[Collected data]
|---|
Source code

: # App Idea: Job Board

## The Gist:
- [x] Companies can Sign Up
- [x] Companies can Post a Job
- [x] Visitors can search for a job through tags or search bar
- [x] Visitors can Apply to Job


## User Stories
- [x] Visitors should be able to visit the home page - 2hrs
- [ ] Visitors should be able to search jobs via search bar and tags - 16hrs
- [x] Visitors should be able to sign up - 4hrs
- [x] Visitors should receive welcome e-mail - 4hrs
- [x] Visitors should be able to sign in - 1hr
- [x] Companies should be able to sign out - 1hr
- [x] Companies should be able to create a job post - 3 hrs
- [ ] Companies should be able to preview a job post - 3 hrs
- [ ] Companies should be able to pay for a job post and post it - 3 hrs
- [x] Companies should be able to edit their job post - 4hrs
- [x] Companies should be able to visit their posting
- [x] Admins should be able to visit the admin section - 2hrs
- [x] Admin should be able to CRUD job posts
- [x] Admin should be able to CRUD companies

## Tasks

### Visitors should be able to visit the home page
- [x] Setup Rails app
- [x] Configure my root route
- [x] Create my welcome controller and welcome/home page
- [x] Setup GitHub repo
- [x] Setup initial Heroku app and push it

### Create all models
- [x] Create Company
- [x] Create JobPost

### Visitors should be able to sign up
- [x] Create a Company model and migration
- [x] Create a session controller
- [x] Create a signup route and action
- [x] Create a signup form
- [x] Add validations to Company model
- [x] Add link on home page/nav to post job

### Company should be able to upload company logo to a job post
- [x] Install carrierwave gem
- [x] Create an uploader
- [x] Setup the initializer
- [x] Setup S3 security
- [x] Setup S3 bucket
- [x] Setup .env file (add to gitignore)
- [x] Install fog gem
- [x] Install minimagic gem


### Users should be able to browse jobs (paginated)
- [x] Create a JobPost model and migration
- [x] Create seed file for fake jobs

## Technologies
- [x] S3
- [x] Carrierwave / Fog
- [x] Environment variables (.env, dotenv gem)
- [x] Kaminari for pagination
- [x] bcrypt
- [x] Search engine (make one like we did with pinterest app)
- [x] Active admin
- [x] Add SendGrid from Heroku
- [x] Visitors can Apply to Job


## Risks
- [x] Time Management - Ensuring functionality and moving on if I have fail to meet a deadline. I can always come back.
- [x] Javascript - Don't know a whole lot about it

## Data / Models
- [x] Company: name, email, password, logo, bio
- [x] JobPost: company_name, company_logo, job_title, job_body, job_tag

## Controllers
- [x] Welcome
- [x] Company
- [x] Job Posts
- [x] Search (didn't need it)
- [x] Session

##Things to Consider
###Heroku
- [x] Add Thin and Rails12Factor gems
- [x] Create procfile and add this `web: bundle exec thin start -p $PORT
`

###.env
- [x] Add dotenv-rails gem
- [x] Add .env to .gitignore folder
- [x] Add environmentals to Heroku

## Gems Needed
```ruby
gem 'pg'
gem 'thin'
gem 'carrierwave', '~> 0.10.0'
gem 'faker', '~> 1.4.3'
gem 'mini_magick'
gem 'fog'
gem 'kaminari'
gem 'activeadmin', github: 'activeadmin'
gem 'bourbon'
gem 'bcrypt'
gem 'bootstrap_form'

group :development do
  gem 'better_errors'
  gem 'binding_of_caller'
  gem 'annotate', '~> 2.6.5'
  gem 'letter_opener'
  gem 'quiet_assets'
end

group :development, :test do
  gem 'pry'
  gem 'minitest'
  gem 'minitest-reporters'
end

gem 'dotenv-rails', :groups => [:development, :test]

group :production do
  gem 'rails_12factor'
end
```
|---|
▶ [Instructions to follow]:
Gather each line in these records that contains the string "migration".

▶ [Solution to the exercise]:
- [x] Create a Company model and migration
- [x] Create a JobPost model and migration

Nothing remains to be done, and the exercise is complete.